◆ Dataset entries:
· · ·

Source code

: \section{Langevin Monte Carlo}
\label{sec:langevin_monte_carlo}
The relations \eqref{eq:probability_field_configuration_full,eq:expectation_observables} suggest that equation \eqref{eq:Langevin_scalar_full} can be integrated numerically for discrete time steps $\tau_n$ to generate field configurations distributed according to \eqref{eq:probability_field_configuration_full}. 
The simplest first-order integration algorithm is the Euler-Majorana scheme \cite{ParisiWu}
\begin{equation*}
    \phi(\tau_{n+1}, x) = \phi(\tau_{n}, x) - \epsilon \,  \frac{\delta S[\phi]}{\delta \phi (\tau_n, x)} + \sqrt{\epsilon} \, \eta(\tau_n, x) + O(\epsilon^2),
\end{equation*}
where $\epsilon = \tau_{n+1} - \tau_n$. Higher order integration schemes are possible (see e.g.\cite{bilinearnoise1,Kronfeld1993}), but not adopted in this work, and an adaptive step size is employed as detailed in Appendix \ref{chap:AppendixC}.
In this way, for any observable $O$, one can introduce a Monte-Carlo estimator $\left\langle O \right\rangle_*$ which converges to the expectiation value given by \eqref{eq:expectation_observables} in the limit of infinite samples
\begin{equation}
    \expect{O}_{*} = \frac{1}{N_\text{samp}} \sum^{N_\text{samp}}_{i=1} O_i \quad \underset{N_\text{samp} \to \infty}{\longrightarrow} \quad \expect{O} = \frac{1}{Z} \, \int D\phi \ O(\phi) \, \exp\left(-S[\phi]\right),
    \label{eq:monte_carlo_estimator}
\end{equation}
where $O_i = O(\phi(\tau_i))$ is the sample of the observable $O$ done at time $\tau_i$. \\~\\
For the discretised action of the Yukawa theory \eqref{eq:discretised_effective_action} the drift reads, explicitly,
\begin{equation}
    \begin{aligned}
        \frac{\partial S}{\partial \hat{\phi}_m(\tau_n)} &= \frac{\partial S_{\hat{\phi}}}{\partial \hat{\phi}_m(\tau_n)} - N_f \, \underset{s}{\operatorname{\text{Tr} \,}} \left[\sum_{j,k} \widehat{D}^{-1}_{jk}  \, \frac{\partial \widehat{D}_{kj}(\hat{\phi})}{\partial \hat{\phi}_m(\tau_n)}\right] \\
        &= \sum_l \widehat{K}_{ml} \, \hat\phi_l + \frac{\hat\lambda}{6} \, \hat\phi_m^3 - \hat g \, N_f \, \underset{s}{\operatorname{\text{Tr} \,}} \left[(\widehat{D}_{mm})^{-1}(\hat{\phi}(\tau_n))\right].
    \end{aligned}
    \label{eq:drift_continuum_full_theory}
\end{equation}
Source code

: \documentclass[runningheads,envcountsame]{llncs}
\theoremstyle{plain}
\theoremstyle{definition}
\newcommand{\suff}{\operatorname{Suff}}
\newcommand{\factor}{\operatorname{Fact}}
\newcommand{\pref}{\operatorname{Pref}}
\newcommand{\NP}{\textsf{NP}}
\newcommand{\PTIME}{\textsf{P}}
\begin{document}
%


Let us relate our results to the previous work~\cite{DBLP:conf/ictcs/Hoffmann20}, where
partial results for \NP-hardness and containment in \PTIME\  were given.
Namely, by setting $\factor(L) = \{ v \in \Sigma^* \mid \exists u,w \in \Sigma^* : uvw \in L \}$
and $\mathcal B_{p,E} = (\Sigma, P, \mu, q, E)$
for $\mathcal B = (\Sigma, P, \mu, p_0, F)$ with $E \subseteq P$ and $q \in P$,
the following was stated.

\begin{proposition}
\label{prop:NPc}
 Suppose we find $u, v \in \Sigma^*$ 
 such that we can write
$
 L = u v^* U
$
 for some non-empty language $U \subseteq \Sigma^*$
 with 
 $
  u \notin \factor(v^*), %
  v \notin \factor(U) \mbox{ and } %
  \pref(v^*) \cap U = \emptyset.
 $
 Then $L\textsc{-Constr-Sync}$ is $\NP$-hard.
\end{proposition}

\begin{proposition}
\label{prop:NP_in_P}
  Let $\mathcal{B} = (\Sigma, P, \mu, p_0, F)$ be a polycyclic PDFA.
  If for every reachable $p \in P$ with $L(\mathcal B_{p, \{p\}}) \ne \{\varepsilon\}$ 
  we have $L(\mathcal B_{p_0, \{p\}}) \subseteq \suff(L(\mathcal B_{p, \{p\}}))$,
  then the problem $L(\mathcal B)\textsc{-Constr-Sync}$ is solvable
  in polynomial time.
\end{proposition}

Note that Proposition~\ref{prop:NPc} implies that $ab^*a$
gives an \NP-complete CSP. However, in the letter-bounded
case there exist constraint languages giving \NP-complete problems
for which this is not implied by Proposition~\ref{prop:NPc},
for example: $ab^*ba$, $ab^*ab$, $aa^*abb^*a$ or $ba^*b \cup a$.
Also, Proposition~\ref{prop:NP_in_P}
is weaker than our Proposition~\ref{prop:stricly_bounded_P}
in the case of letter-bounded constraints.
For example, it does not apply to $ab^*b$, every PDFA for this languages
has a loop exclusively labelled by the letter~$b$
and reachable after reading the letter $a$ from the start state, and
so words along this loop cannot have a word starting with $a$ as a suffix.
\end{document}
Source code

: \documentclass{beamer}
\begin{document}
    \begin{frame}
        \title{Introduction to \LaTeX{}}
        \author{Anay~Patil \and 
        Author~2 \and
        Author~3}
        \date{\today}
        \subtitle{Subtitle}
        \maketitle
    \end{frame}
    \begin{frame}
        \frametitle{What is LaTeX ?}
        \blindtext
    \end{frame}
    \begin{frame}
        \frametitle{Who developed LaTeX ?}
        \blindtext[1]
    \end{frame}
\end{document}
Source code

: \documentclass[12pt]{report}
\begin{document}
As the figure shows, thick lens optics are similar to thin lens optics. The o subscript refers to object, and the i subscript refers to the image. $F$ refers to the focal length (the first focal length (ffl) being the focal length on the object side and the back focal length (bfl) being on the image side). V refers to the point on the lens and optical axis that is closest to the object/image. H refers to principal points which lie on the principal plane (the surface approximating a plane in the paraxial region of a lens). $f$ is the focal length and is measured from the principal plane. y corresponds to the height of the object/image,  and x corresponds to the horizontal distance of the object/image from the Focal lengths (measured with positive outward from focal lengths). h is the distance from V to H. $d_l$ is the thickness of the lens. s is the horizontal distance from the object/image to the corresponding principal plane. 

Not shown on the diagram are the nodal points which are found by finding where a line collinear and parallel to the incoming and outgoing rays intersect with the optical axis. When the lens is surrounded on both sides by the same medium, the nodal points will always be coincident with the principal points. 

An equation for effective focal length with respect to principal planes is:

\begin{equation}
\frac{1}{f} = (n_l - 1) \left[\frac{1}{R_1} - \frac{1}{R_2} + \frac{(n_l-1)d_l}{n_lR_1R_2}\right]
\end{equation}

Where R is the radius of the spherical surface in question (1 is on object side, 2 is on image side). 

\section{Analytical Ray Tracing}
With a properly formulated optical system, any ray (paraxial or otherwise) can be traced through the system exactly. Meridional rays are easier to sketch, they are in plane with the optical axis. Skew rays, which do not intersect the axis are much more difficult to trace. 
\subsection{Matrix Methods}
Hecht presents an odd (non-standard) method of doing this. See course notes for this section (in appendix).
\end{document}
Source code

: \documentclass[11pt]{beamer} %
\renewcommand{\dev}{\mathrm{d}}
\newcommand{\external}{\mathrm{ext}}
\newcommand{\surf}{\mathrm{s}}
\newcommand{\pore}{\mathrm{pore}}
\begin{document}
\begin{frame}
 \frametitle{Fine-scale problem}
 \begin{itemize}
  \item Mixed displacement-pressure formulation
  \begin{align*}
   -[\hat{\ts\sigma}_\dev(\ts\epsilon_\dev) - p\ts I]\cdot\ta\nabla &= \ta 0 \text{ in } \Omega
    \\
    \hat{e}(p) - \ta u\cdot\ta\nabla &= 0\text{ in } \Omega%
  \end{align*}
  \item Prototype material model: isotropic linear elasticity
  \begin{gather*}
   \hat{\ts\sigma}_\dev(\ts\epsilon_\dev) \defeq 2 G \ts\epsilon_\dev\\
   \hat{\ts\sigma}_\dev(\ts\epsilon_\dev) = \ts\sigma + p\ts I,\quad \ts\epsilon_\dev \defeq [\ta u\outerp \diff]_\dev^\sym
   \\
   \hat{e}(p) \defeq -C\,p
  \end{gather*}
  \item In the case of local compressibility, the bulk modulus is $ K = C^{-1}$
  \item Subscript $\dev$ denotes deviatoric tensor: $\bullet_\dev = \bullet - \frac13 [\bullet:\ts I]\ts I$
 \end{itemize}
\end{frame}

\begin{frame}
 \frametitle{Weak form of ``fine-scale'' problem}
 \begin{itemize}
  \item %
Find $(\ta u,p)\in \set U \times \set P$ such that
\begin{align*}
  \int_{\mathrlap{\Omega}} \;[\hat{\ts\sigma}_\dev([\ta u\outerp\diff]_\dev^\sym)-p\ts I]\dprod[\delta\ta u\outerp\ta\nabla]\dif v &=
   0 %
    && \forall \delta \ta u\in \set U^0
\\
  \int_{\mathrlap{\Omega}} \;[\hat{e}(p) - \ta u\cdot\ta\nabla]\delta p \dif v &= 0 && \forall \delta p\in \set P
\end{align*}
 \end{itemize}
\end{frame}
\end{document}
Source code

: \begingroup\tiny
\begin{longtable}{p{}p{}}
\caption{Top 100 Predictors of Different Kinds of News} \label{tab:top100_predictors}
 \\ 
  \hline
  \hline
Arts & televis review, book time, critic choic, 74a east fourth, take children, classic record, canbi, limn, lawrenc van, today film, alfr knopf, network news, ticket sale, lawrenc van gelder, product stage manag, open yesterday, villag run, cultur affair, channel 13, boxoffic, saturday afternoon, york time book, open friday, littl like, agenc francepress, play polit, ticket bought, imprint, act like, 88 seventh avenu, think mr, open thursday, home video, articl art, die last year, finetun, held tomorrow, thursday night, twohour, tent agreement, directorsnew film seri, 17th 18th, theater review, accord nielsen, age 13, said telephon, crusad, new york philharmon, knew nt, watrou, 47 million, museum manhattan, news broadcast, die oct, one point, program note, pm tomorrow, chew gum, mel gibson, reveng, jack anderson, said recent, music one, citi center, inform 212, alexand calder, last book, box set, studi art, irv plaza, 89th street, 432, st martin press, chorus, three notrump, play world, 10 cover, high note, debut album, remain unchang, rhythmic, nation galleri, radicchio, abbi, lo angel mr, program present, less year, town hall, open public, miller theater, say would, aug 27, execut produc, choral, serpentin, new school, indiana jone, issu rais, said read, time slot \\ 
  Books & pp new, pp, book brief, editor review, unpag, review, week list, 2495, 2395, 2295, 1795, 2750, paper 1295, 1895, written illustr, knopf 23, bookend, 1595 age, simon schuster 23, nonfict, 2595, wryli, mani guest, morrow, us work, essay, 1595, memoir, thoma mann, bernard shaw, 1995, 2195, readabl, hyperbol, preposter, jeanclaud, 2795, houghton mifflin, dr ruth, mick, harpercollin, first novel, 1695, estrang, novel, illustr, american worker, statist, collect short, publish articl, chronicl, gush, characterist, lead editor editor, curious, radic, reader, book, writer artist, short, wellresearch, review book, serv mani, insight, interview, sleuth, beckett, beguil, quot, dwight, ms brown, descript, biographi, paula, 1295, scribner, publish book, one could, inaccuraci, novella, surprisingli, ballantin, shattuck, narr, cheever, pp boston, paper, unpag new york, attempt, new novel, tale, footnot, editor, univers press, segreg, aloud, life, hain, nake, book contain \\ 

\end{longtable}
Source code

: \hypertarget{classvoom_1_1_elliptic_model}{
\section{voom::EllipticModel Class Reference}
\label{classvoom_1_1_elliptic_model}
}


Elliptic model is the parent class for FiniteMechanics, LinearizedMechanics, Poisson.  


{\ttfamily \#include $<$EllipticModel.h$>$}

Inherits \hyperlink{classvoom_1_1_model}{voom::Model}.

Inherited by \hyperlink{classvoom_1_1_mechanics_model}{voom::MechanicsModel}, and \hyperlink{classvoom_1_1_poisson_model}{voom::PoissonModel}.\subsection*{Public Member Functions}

· · ·

◆ Activity:
Find every line in the records above that contains the word "operatorname", and copy each one.

◆ Answer space:
        \frac{\partial S}{\partial \hat{\phi}_m(\tau_n)} &= \frac{\partial S_{\hat{\phi}}}{\partial \hat{\phi}_m(\tau_n)} - N_f \, \underset{s}{\operatorname{\text{Tr} \,}} \left[\sum_{j,k} \widehat{D}^{-1}_{jk}  \, \frac{\partial \widehat{D}_{kj}(\hat{\phi})}{\partial \hat{\phi}_m(\tau_n)}\right] \\
        &= \sum_l \widehat{K}_{ml} \, \hat\phi_l + \frac{\hat\lambda}{6} \, \hat\phi_m^3 - \hat g \, N_f \, \underset{s}{\operatorname{\text{Tr} \,}} \left[(\widehat{D}_{mm})^{-1}(\hat{\phi}(\tau_n))\right].
\newcommand{\suff}{\operatorname{Suff}}
\newcommand{\factor}{\operatorname{Fact}}
\newcommand{\pref}{\operatorname{Pref}}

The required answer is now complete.